### Available data
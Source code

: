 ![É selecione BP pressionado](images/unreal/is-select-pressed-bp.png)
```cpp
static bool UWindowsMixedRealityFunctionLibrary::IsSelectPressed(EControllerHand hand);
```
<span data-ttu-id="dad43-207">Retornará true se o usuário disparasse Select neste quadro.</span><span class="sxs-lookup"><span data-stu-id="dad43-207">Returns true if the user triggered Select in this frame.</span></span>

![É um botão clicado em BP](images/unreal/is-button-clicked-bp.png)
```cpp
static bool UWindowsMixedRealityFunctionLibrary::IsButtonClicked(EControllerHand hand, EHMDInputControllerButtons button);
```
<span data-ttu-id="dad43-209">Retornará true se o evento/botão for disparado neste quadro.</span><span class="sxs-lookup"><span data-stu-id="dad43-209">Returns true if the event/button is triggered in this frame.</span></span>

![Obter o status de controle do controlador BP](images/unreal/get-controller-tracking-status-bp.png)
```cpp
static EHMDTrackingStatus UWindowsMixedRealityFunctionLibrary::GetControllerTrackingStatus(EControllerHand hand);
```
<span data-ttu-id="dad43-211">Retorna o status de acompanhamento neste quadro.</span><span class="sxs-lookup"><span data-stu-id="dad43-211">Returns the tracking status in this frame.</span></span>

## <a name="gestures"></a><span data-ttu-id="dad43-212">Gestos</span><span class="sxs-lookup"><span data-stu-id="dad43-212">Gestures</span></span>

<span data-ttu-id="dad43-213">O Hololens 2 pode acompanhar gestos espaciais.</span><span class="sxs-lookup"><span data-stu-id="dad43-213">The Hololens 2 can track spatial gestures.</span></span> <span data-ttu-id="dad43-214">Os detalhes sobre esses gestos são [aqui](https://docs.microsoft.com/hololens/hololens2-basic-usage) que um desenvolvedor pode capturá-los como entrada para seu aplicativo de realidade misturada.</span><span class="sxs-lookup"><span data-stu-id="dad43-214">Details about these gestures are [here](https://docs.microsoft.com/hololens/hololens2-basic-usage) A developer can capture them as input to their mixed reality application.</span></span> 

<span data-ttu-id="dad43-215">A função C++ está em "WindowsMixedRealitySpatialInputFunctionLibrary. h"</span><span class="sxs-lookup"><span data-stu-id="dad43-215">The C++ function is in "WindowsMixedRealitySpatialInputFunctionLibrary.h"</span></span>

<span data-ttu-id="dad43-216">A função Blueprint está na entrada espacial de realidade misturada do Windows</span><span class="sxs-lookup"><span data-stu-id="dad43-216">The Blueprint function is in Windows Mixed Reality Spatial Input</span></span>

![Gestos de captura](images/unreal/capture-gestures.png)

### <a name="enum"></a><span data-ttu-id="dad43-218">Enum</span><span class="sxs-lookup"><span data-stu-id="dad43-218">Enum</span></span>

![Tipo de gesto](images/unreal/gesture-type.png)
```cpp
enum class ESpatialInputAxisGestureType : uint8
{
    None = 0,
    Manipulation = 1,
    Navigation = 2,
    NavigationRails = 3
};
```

### Required action
Pick out every line above that contains the word "name" and copy it.

### Answer space
## <a name="gestures"></a><span data-ttu-id="dad43-212">Gestos</span><span class="sxs-lookup"><span data-stu-id="dad43-212">Gestures</span></span>
### <a name="enum"></a><span data-ttu-id="dad43-218">Enum</span><span class="sxs-lookup"><span data-stu-id="dad43-218">Enum</span></span>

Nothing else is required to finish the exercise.